Dataset extract:
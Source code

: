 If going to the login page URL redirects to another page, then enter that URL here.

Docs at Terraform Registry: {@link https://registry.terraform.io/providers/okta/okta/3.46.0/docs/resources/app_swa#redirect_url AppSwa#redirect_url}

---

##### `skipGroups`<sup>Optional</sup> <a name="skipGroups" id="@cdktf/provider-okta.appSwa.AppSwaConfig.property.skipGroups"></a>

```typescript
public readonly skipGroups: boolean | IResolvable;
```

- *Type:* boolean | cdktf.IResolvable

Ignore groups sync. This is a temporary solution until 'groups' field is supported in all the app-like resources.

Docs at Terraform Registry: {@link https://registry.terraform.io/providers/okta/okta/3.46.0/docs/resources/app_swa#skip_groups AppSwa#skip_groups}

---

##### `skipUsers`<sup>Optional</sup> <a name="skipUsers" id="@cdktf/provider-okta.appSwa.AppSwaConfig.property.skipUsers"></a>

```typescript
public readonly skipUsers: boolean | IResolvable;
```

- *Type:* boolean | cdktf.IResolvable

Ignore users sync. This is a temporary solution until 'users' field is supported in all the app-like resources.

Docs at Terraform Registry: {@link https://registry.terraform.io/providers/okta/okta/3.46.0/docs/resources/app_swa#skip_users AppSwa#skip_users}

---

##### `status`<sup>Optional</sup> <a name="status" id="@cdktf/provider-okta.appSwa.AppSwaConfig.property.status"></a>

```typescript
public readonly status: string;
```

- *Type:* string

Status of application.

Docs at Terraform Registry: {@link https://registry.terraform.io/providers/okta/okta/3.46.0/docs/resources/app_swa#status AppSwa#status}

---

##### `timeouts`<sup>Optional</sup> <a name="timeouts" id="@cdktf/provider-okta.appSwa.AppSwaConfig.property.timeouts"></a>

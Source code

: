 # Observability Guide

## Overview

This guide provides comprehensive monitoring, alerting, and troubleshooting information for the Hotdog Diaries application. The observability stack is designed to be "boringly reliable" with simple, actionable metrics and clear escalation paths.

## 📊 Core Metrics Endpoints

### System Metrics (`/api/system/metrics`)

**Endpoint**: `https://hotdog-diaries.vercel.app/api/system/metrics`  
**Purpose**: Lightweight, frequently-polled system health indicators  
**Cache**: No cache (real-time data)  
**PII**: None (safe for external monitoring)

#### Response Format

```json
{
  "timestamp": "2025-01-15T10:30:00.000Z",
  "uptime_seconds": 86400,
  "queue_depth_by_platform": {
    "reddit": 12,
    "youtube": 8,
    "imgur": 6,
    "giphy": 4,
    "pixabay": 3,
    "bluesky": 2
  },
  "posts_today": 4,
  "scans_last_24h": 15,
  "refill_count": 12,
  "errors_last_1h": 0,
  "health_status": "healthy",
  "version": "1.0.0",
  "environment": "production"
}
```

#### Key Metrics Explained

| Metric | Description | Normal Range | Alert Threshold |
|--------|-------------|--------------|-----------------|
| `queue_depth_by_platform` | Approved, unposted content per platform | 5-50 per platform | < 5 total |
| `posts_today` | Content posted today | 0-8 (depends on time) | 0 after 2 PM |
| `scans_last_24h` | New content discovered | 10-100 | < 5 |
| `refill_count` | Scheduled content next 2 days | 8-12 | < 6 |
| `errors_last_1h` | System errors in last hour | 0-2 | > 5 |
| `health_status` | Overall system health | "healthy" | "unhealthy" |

Required action:
Scan the records for the string "cdktf" and report each line where it occurs.

Reply to the exercise:
##### `skipGroups`<sup>Optional</sup> <a name="skipGroups" id="@cdktf/provider-okta.appSwa.AppSwaConfig.property.skipGroups"></a>
- *Type:* boolean | cdktf.IResolvable
##### `skipUsers`<sup>Optional</sup> <a name="skipUsers" id="@cdktf/provider-okta.appSwa.AppSwaConfig.property.skipUsers"></a>
- *Type:* boolean | cdktf.IResolvable
##### `status`<sup>Optional</sup> <a name="status" id="@cdktf/provider-okta.appSwa.AppSwaConfig.property.status"></a>
##### `timeouts`<sup>Optional</sup> <a name="timeouts" id="@cdktf/provider-okta.appSwa.AppSwaConfig.property.timeouts"></a>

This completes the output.